Across the records below, how many lines include the string "algorithmic"? Respond with the number only.

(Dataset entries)
================

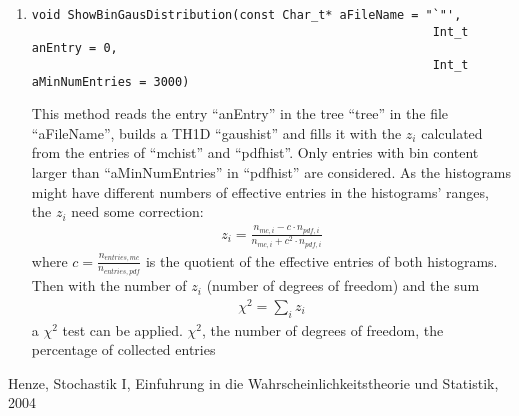 \documentclass[10pt, a4paper]{article}
\begin{document}
\begin{enumerate}
\begin{quote}
\end{quote}
\item
\begin{verbatim}
void ShowBinGausDistribution(const Char_t* aFileName = "`"',
														Int_t anEntry = 0,
														Int_t aMinNumEntries = 3000)
\end{verbatim}
This method reads the entry "`anEntry"' in the tree "`tree"' in the file "`aFileName"', builds a TH1D "`gaushist"' and fills it with the $z_i$ calculated from the entries of "`mchist"' and "`pdfhist"'. Only entries with bin content larger than "`aMinNumEntries"' in "`pdfhist"' are considered. As the histograms might have different numbers of effective entries in the histograms' ranges, the $z_i$ need some correction:
\begin{gather}
z_i = \frac{n_{mc,i} - c \cdot n_{pdf,i}}{n_{mc,i} + c^2 \cdot n_{pdf,i}}
\end{gather} 
where $c = \frac{n_{entries,mc}}{n_{entries,pdf}}$ is the quotient of the effective entries of both histograms.
Then with the number of $z_i$ (number of degrees of freedom) and the sum
\begin{gather}
\chi^2 = \sum_i z_i
\end{gather}
a $\chi^2$ test can be applied.
$\chi^2$, the number of degrees of freedom, the percentage of collected entries 

\end{enumerate}









\begin{thebibliography}{1cm}
 Henze, Stochastik I, Einfuhrung in die Wahrscheinlichkeitstheorie und Statistik, 2004
\end{thebibliography}
\end{document}
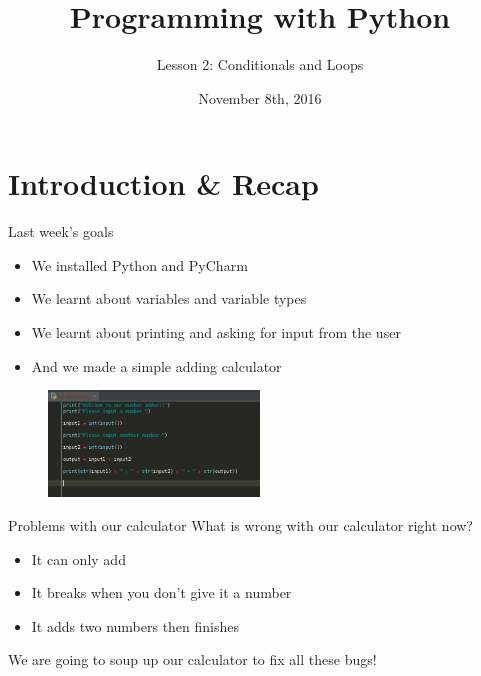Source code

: \documentclass{beamer}
\title{Programming with Python}
\subtitle{Lesson 2: Conditionals and Loops}
\date{November 8th, 2016}
\begin{document}
\begin{frame}
  \titlepage
\end{frame}


\section{Introduction \& Recap}

\begin{frame}{Last week's goals}
\pause
\begin{itemize}
  \item We installed Python and PyCharm
  \pause
  \item We learnt about variables and variable types
  \pause
  \item We learnt about printing and asking for input from the user
  \pause
  \item And we made a simple adding calculator
  \end{itemize}

\pause

\begin{figure}[h]
\includegraphics[width=0.5\textwidth]{calc}
\end{figure}

\end{frame}

\begin{frame}{Problems with our calculator}
What is wrong with our calculator right now?

\pause

\begin{itemize}
  \item It can only add
  \pause
  \item It breaks when you don't give it a number
  \pause
  \item It adds two numbers then finishes
\end{itemize}

\pause

We are going to soup up our calculator to fix all these bugs!

\end{frame}
\end{document}
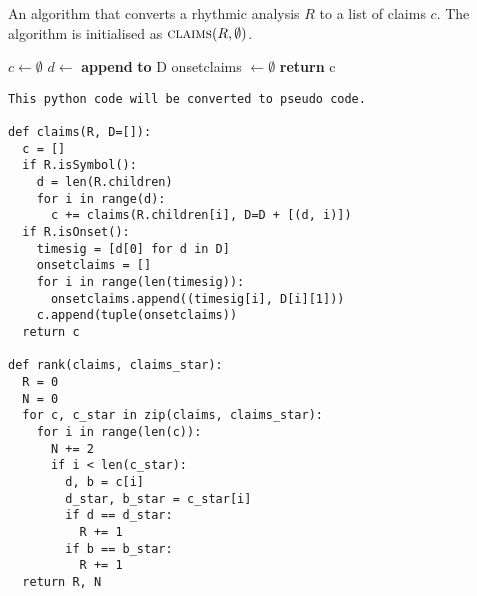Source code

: \begin{algorithm}
\caption{An algorithm that converts a rhythmic analysis $R$ to a list of claims $c$. The algorithm is initialised as $\textsc{claims}(R, \emptyset)$.}
\label{alg:claims}
\begin{algorithmic}
	\State $c \leftarrow \emptyset$
		\State$d \leftarrow $ 
			\State \textbf{append}  \textbf{to} D
		\EndFor
		\State onsetclaims $\leftarrow \emptyset$
		\EndFor
	\EndIf
	\State \textbf{return} c
\EndFunction
\end{algorithmic}
\end{algorithm}
\begin{verbatim}
This python code will be converted to pseudo code.

def claims(R, D=[]):
  c = []
  if R.isSymbol():
    d = len(R.children)
    for i in range(d):
      c += claims(R.children[i], D=D + [(d, i)])
  if R.isOnset():
    timesig = [d[0] for d in D]
    onsetclaims = []
    for i in range(len(timesig)):
      onsetclaims.append((timesig[i], D[i][1]))
    c.append(tuple(onsetclaims))
  return c

def rank(claims, claims_star):
  R = 0
  N = 0
  for c, c_star in zip(claims, claims_star):
    for i in range(len(c)):
      N += 2
      if i < len(c_star):
        d, b = c[i]
        d_star, b_star = c_star[i]
        if d == d_star:
          R += 1
        if b == b_star:
          R += 1
  return R, N
\end{verbatim}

================

### Exercise output
2